Reva bukan malaikat maut.

“KENAPA BUKAN KAMU AJA YANG MATI?!”

Deg.

Reva hanya manusia yang masih memiliki hati dan batasan yang tak lagi bisa dilampaui.

Bi Mimi tersentak, menelan ludah. Jemarinya saling meremas, di satu sisi dia sangat tidak tega Reva dimarahi habis-habisan seperti itu. Namun, di sisi lain yang akan dia hadapi adalah Nenek bukan sembarang nenek. Melainkan nenek lampir.

“Nyo—nyonya, maaf ... Saya baru selesai masak, nyo—“

“DIAM KAMU! SANA KE BELAKANG!”

Reva menghela napas, menatap Bi Mimi sambil tersenyum agar beliau mau mendengarkan perintah Nenek. Tak apa. Reva juga tidak tahu kenapa dia masih hidup sampai detik ini. Reva juga tidak mengerti kenapa Tuhan membuatnya bertahan sampai sejauh ini.

Jadi, dia hanya perlu bertahan, menjalaninya tanpa keluhan. Sebisa mungkin Reva tak akan menjadi orang jahat.

“Senang kamu dibela banyak orang? Senang kamu berlindung di belakang Bion?!”

Matanya melotot, bola matanya nyaris keluar. Seluruh urat terlihat menegang di balik kulitnya. Nenek sangat marah.

“Lihat, Mama kamu gak pernah pulang. Dia sudah muak sama kamu! Pembunuh! Dia malu punya anak seorang pembunuh! Tinggal kita lihat bagaimana Etan ninggalin kamu. Akan saya buat Etan buang kamu!”

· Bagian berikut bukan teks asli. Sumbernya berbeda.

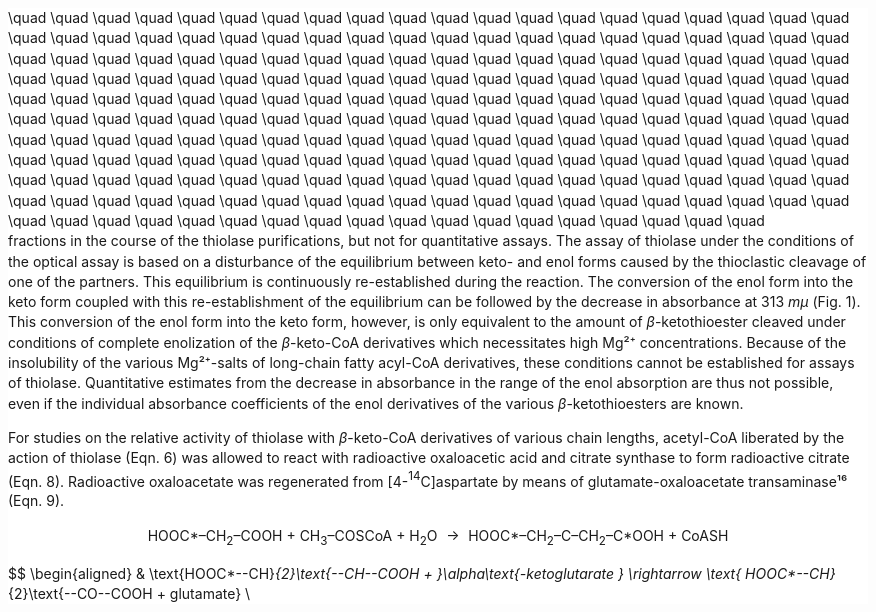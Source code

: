 \quad \quad \quad \quad \quad \quad \quad \quad \quad \quad \quad \quad \quad \quad \quad \quad \quad \quad \quad \quad \quad \quad \quad \quad \quad \quad \quad \quad \quad \quad \quad \quad \quad \quad \quad \quad \quad \quad \quad \quad \quad \quad \quad \quad \quad \quad \quad \quad \quad \quad \quad \quad \quad \quad \quad \quad \quad \quad \quad \quad \quad \quad \quad \quad \quad \quad \quad \quad \quad \quad \quad \quad \quad \quad \quad \quad \quad \quad \quad \quad \quad \quad \quad \quad \quad \quad \quad \quad \quad \quad \quad \quad \quad \quad \quad \quad \quad \quad \quad \quad \quad \quad \quad \quad \quad \quad \quad \quad \quad \quad \quad \quad \quad \quad \quad \quad \quad \quad \quad \quad \quad \quad \quad \quad \quad \quad \quad \quad \quad \quad \quad \quad \quad \quad \quad \quad \quad \quad \quad \quad \quad \quad \quad \quad \quad \quad \quad \quad \quad \quad \quad \quad \quad \quad \quad \quad \quad \quad \quad \quad \quad \quad \quad \quad \quad \quad \quad \quad \quad \quad \quad \quad \quad \quad \quad \quad \quad \quad \quad \quad \quad \quad \quad \quad \quad \quad \quad \quad \quad \quad \quad \quad \quad \quad \quad \quad \quad \quad \quad \quad \quad \quad \quad \quad \quad \quad \quad \quad \quad \quad \quad \quad \quad \quad \quad \quad \quad \quad \
fractions in the course of the thiolase purifications, but not for quantitative assays. The assay of thiolase under the conditions of the optical assay is based on a disturbance of the equilibrium between keto- and enol forms caused by the thioclastic cleavage of one of the partners. This equilibrium is continuously re-established during the reaction. The conversion of the enol form into the keto form coupled with this re-establishment of the equilibrium can be followed by the decrease in absorbance at 313 $m\mu$ (Fig. 1). This conversion of the enol form into the keto form, however, is only equivalent to the amount of $\beta$-ketothioester cleaved under conditions of complete enolization of the $\beta$-keto-CoA derivatives which necessitates high Mg²⁺ concentrations. Because of the insolubility of the various Mg²⁺-salts of long-chain fatty acyl-CoA derivatives, these conditions cannot be established for assays of thiolase. Quantitative estimates from the decrease in absorbance in the range of the enol absorption are thus not possible, even if the individual absorbance coefficients of the enol derivatives of the various $\beta$-ketothioesters are known.

For studies on the relative activity of thiolase with $\beta$-keto-CoA derivatives of various chain lengths, acetyl-CoA liberated by the action of thiolase (Eqn. 6) was allowed to react with radioactive oxaloacetic acid and citrate synthase to form radioactive citrate (Eqn. 8). Radioactive oxaloacetate was regenerated from [4-$^{14}$C]aspartate by means of glutamate-oxaloacetate transaminase¹⁶ (Eqn. 9).

$$
\text{HOOC*--CH}_{2}\text{--COOH + CH}_{3}\text{--COSCoA + H}_{2}\text{O } \rightarrow \text{ HOOC*--CH}_{2}\text{--C--CH}_{2}\text{--C*OOH + CoASH}
$$

$$
\begin{aligned}
& \text{HOOC*--CH}_{2}\text{--CH--COOH + }\alpha\text{-ketoglutarate } \rightarrow \text{ HOOC*--CH}_{2}\text{--CO--COOH + glutamate} \\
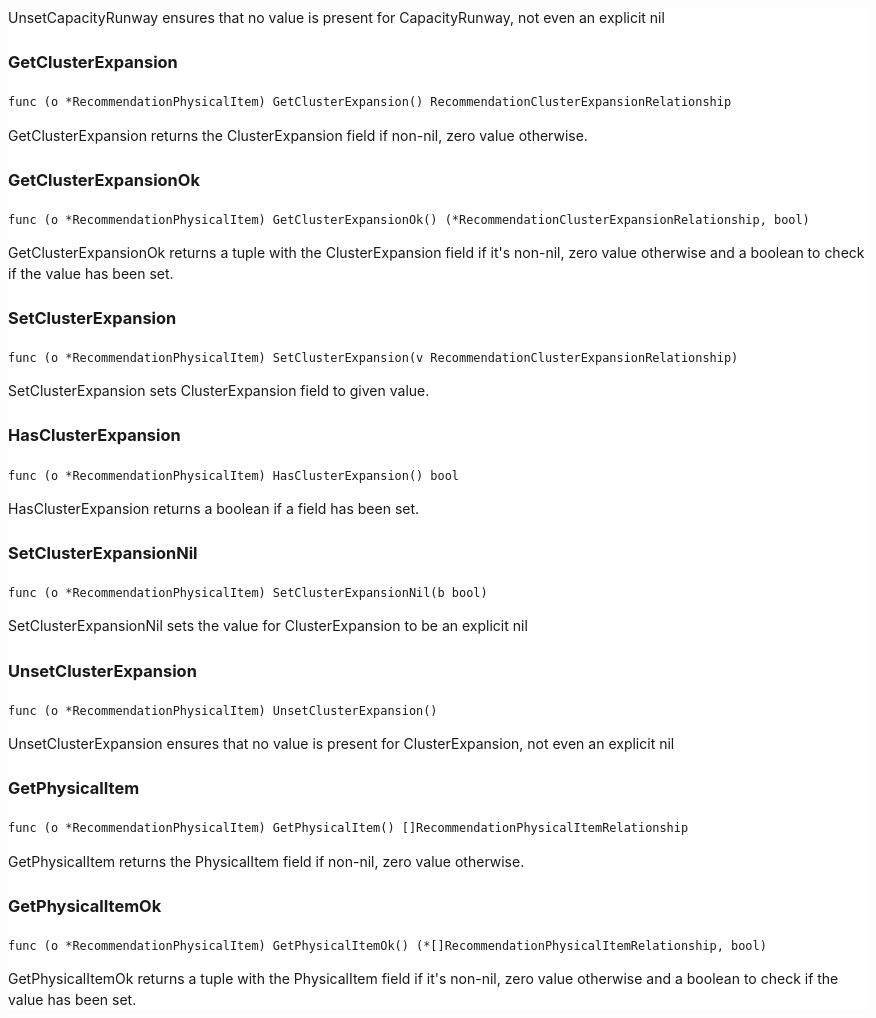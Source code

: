 UnsetCapacityRunway ensures that no value is present for CapacityRunway, not even an explicit nil
### GetClusterExpansion

`func (o *RecommendationPhysicalItem) GetClusterExpansion() RecommendationClusterExpansionRelationship`

GetClusterExpansion returns the ClusterExpansion field if non-nil, zero value otherwise.

### GetClusterExpansionOk

`func (o *RecommendationPhysicalItem) GetClusterExpansionOk() (*RecommendationClusterExpansionRelationship, bool)`

GetClusterExpansionOk returns a tuple with the ClusterExpansion field if it's non-nil, zero value otherwise
and a boolean to check if the value has been set.

### SetClusterExpansion

`func (o *RecommendationPhysicalItem) SetClusterExpansion(v RecommendationClusterExpansionRelationship)`

SetClusterExpansion sets ClusterExpansion field to given value.

### HasClusterExpansion

`func (o *RecommendationPhysicalItem) HasClusterExpansion() bool`

HasClusterExpansion returns a boolean if a field has been set.

### SetClusterExpansionNil

`func (o *RecommendationPhysicalItem) SetClusterExpansionNil(b bool)`

 SetClusterExpansionNil sets the value for ClusterExpansion to be an explicit nil

### UnsetClusterExpansion
`func (o *RecommendationPhysicalItem) UnsetClusterExpansion()`

UnsetClusterExpansion ensures that no value is present for ClusterExpansion, not even an explicit nil
### GetPhysicalItem

`func (o *RecommendationPhysicalItem) GetPhysicalItem() []RecommendationPhysicalItemRelationship`

GetPhysicalItem returns the PhysicalItem field if non-nil, zero value otherwise.

### GetPhysicalItemOk

`func (o *RecommendationPhysicalItem) GetPhysicalItemOk() (*[]RecommendationPhysicalItemRelationship, bool)`

GetPhysicalItemOk returns a tuple with the PhysicalItem field if it's non-nil, zero value otherwise
and a boolean to check if the value has been set.
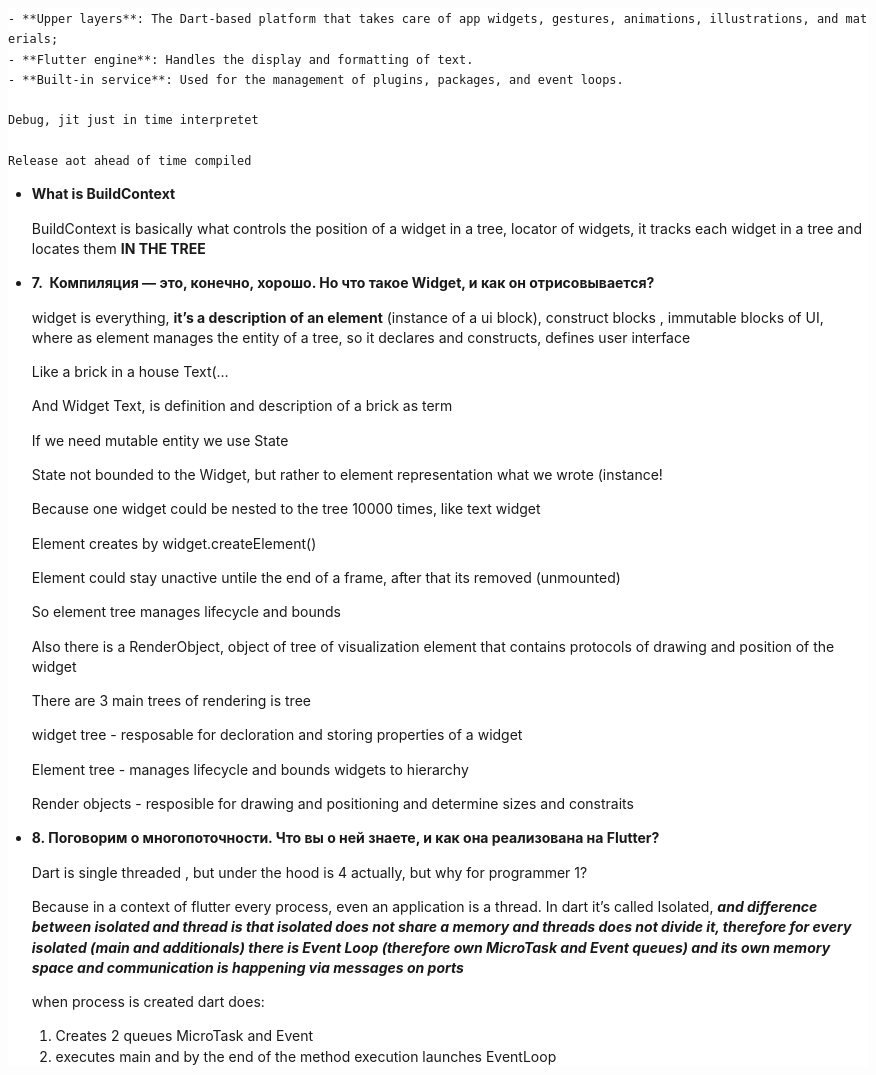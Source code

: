     - **Upper layers**: The Dart-based platform that takes care of app widgets, gestures, animations, illustrations, and materials;
    - **Flutter engine**: Handles the display and formatting of text.
    - **Built-in service**: Used for the management of plugins, packages, and event loops.
    
    Debug, jit just in time interpretet
    
    Release aot ahead of time compiled
    
- **What is BuildContext**
    
    BuildContext is basically what controls the position of a widget in a tree, locator of widgets, it tracks each widget in a tree and locates them **IN THE TREE**
    
- **7.  Компиляция — это, конечно, хорошо. Но что такое Widget, и как он отрисовывается?**
    
    widget is everything, **it’s a description of an element** (instance of a ui block), construct blocks , immutable blocks of UI, where as element manages the entity of a tree, so it declares and constructs, defines user interface
    
    Like a brick in a house Text(…
    
    And Widget Text, is definition and description of a brick as term
    
    If we need mutable entity we use State
    
    State not bounded to the Widget, but rather to element representation what we wrote (instance!
    
    Because one widget could be nested to the tree 10000 times, like text widget
    
    Element creates by widget.createElement()
    
    Element could stay unactive untile the end of a frame, after that its removed (unmounted)
    
    So element tree manages lifecycle and bounds
    
    Also there is a RenderObject, object of tree of visualization element that contains protocols of drawing and position of the widget
    
    There are 3 main trees of rendering is tree
    
    widget tree - resposable for decloration and storing properties of a widget
    
    Element tree - manages lifecycle and bounds widgets to hierarchy 
    
    Render objects - resposible for drawing and positioning and determine sizes and constraits
    
- **8. Поговорим о многопоточности. Что вы о ней знаете, и как она реализована на Flutter?**
    
    Dart is single threaded , but under the hood is 4 actually, but why for programmer 1?
    
    Because in a context of flutter every process, even an application is a thread. In dart it’s called Isolated, ***and difference between isolated and thread is that isolated does not share a memory and threads does not divide it, therefore for every isolated (main and additionals) there is Event Loop (therefore own MicroTask and Event queues) and its own memory space and communication is happening via messages on ports***
    
    when process is created dart does:
    
    1. Creates 2 queues MicroTask and Event
    2. executes main and by the end of the method execution launches EventLoop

Nenek mulai melebarkan langkahnya, satu persatu barang yang dia lihat dia lempar. Tak sedikit beberapa barang itu dia lempar tepat ke arah Reva, melukai tangannya yang bahkan belum pernah baik-baik saja. Melukai bagian tubuh mana saja yang bisa dia jangkau dengan muda.

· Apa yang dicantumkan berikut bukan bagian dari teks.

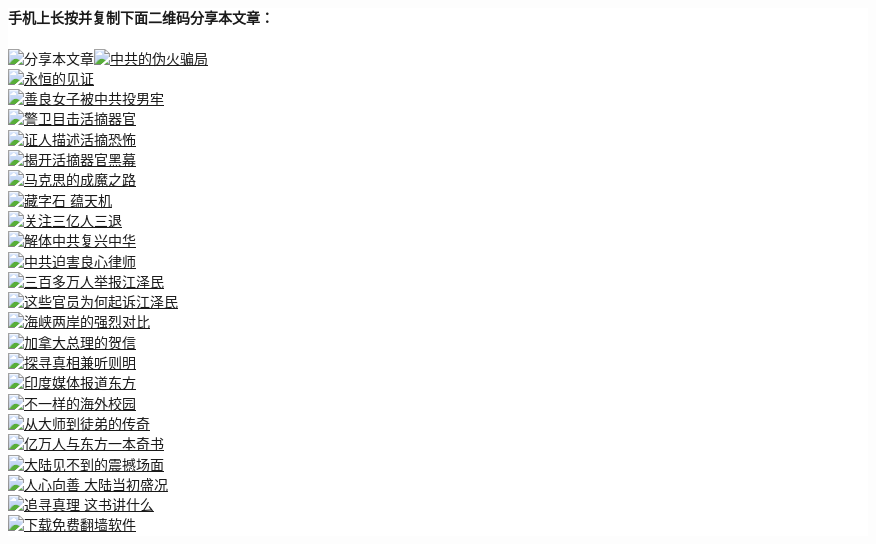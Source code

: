 <strong>手机上长按并复制下面二维码分享本文章：</strong><br><br><img src="https://chart.apis.google.com/chart?cht=qr&chs=240x240&choe=UTF-8&chld=M|2&chl=https://github.com/19920513/djy/blob/master/gb/20/2/8/n11853564.md%231" title="分享本文章"></td><td VALIGN=TOP><a href="https://github.com/19920513/djy/blob/master/gb/16/1/21/n4622075.md?dfh#1" target="_blank"><img src="https://raw.githubusercontent.com/19920513/djy/master/gb/300/wei-f1.jpg" title="中共的伪火骗局"  alt="中共的伪火骗局"></a><br><a href="https://github.com/19920513/www/blob/master/README.md?dfh#9" target="_blank"><img src="https://raw.githubusercontent.com/19920513/djy/master/gb/300/yong-h.jpg" title="永恒的见证"  alt="永恒的见证"></a><br><a href="https://github.com/19920513/djy/blob/master/gb/13/9/29/n3974789.md?dfh#1" target="_blank"><img src="https://raw.githubusercontent.com/19920513/djy/master/gb/300/shang-lnz.jpg" title="善良女子被中共投男牢"  alt="善良女子被中共投男牢"></a><br><a href="https://github.com/19920513/djy/blob/master/gb/16/3/16/n4663449.md?dfh#1" target="_blank"><img src="https://raw.githubusercontent.com/19920513/djy/master/gb/300/huo-z3.jpg" title="警卫目击活摘器官"  alt="警卫目击活摘器官"></a><br><a href="https://github.com/19920513/djy/blob/master/gb/16/8/7/n8177641.md?dfh#1" target="_blank"><img src="https://raw.githubusercontent.com/19920513/djy/master/gb/300/huo-z4.jpg" title="证人描述活摘恐怖"  alt="证人描述活摘恐怖"></a><br><a href="https://github.com/19920513/djy/blob/master/gb/10/4/19/n2881569.md?dfh#1" target="_blank"><img src="https://raw.githubusercontent.com/19920513/djy/master/gb/300/huo-z1.jpg" title="揭开活摘器官黑幕"  alt="揭开活摘器官黑幕"></a><br><a href="https://github.com/19920513/djy/blob/master/gb/10/11/7/n3077476.md?dfh#1" target="_blank"><img src="https://raw.githubusercontent.com/19920513/djy/master/gb/300/ma-ks.jpg" title="马克思的成魔之路"  alt="马克思的成魔之路"></a><br><a href="https://github.com/19920513/djy/blob/master/gb/14/6/9/n4173977.md?dfh#1" target="_blank"><img src="https://raw.githubusercontent.com/19920513/djy/master/gb/300/chang-zs.jpg" title="藏字石 蕴天机"  alt="藏字石 蕴天机"></a><br><a href="https://github.com/19920513/djy/blob/master/gb/18/5/10/n10381511.md?dfh#1" target="_blank"><img src="https://raw.githubusercontent.com/19920513/djy/master/gb/300/st1.jpg" title="关注三亿人三退"  alt="关注三亿人三退"></a><br><a href="https://github.com/19920513/djy/blob/master/gb/18/3/21/n10237682.md?dfh#1" target="_blank"><img src="https://raw.githubusercontent.com/19920513/djy/master/gb/300/jie-t.jpg" title="解体中共复兴中华"  alt="解体中共复兴中华"></a><br><a href="https://github.com/19920513/djy/blob/master/gb/9/2/9/n2422991.md?dfh#1" target="_blank"><img src="https://raw.githubusercontent.com/19920513/djy/master/gb/300/gao-zs.jpg" title="中共迫害良心律师"  alt="中共迫害良心律师"></a><br><a href="https://github.com/19920513/djy/blob/master/gb/18/12/9/n10900044.md?dfh#1" target="_blank"><img src="https://raw.githubusercontent.com/19920513/djy/master/gb/300/sj1.jpg" title="三百多万人举报江泽民"  alt="三百多万人举报江泽民"></a><br><a href="https://github.com/19920513/djy/blob/master/gb/18/8/28/n10672014.md?dfh#1" target="_blank"><img src="https://raw.githubusercontent.com/19920513/djy/master/gb/300/sj2.jpg" title="这些官员为何起诉江泽民"  alt="这些官员为何起诉江泽民"></a><br><a href="https://github.com/19920513/djy/blob/master/gb/8/12/18/n2367165.md?dfh#1" target="_blank"><img src="https://raw.githubusercontent.com/19920513/djy/master/gb/300/liangan.jpg" title="海峡两岸的强烈对比"  alt="海峡两岸的强烈对比"></a><br><a href="https://github.com/19920513/djy/blob/master/gb/15/12/10/n4593139.md?dfh#1" target="_blank"><img src="https://raw.githubusercontent.com/19920513/djy/master/gb/300/jia-ndzl.jpg" title="加拿大总理的贺信"  alt="加拿大总理的贺信"></a><br><a href="https://github.com/19920513/djy/blob/master/gb/11/6/17/n3289382.md?dfh#1" target="_blank"><img src="https://raw.githubusercontent.com/19920513/djy/master/gb/300/xiao-wd.jpg" title="探寻真相兼听则明"  alt="探寻真相兼听则明"></a><br><a href="https://github.com/19920513/djy/blob/master/gb/18/10/27/n10812623.md?dfh#1" target="_blank"><img src="https://raw.githubusercontent.com/19920513/djy/master/gb/300/yindu.jpg" title="印度媒体报道东方"  alt="印度媒体报道东方"></a><br><a href="https://github.com/19920513/djy/blob/master/gb/18/6/9/n10469652.md?dfh#1" target="_blank"><img src="https://raw.githubusercontent.com/19920513/djy/master/gb/300/xie-j.jpg" title="不一样的海外校园"  alt="不一样的海外校园"></a><br><a href="https://github.com/19920513/djy/blob/master/gb/7/4/5/n1669415.md?dfh#1" target="_blank"><img src="https://raw.githubusercontent.com/19920513/djy/master/gb/300/li-up.jpg" title="从大师到徒弟的传奇"  alt="从大师到徒弟的传奇"></a><br><a href="https://github.com/19920513/djy/blob/master/gb/17/5/26/n9191512.md?dfh#1" target="_blank"><img src="https://raw.githubusercontent.com/19920513/djy/master/gb/300/zfl2.jpg" title="亿万人与东方一本奇书"  alt="亿万人与东方一本奇书"></a><br><a href="https://github.com/19920513/djy/blob/master/gb/13/11/27/n4020290.md?dfh#1" target="_blank"><img src="https://raw.githubusercontent.com/19920513/djy/master/gb/300/zhen-h.jpg" title="大陆见不到的震撼场面"  alt="大陆见不到的震撼场面"></a><br><a href="https://github.com/19920513/djy/blob/master/gb/15/7/17/n4482910.md?dfh#1" target="_blank"><img src="https://raw.githubusercontent.com/19920513/djy/master/gb/300/dalu-sk.jpg" title="人心向善 大陆当初盛况"  alt="人心向善 大陆当初盛况"></a><br><a href="https://github.com/19920513/djy/blob/master/gb/19/1/5/n10955468.md?dfh#1" target="_blank"><img src="https://raw.githubusercontent.com/19920513/djy/master/gb/300/zfl1.jpg" title="追寻真理 这书讲什么"  alt="追寻真理 这书讲什么"></a><br><a href="https://github.com/19920513/www/blob/master/README.md?dfh#1" target="_blank"><img src="https://raw.githubusercontent.com/19920513/djy/master/gb/300/fq1.jpg" title="下载免费翻墙软件"  alt="下载免费翻墙软件"></a><br></td></tr></table>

Reva membisu, hanya bisa meringis dalam hati. Entahlah, dia bingung. Jika dia meringis kesakitan apa akan membuat Nenek kasihan padanya? Jika dia diam begini apa akan ada rasa puas di sana? Atau malah sebaliknya?

“Etan harus benci sama kamu! Agar Etan gak mati di tangan kamu!”

Nenek menatap Reva sekali lagi lantas duduk di sofa menenangkan diri, menunggu Etan pulang. Dia akan membuat sebuah drama di sini. Membuat Reva menjadi tokoh paling bersalah di seluruh cerita yang pernah ada di lapisan bumi mana pun.

Air mata Reva sudah terkuras habis tadi malam. Ditemani Bion menyiksa diri dengan menangis sejadi-jadinya. Wajahnya terasa seperti terbakar, dadanya begitu sesak, dan kerongkongannya terasa kering kerontang.

Kata orang, menangis bisa membuat seseorang merasa lega. Tapi bagi Reva, itu adalah siksaan paling jelas yang pernah dia rasakan.

Tidak ada rasa lega, hanya ada rasa sesak yang semakin tidak jelas.

Reva mengusap peluh keringat yang jatuh ke lehernya. Perasaannya semakin tidak enak, perlahan dia mulai mengangkat tangannya, melihat air dan darah yang berbaur di sana. Ada berapa banyak luka di wajahnya?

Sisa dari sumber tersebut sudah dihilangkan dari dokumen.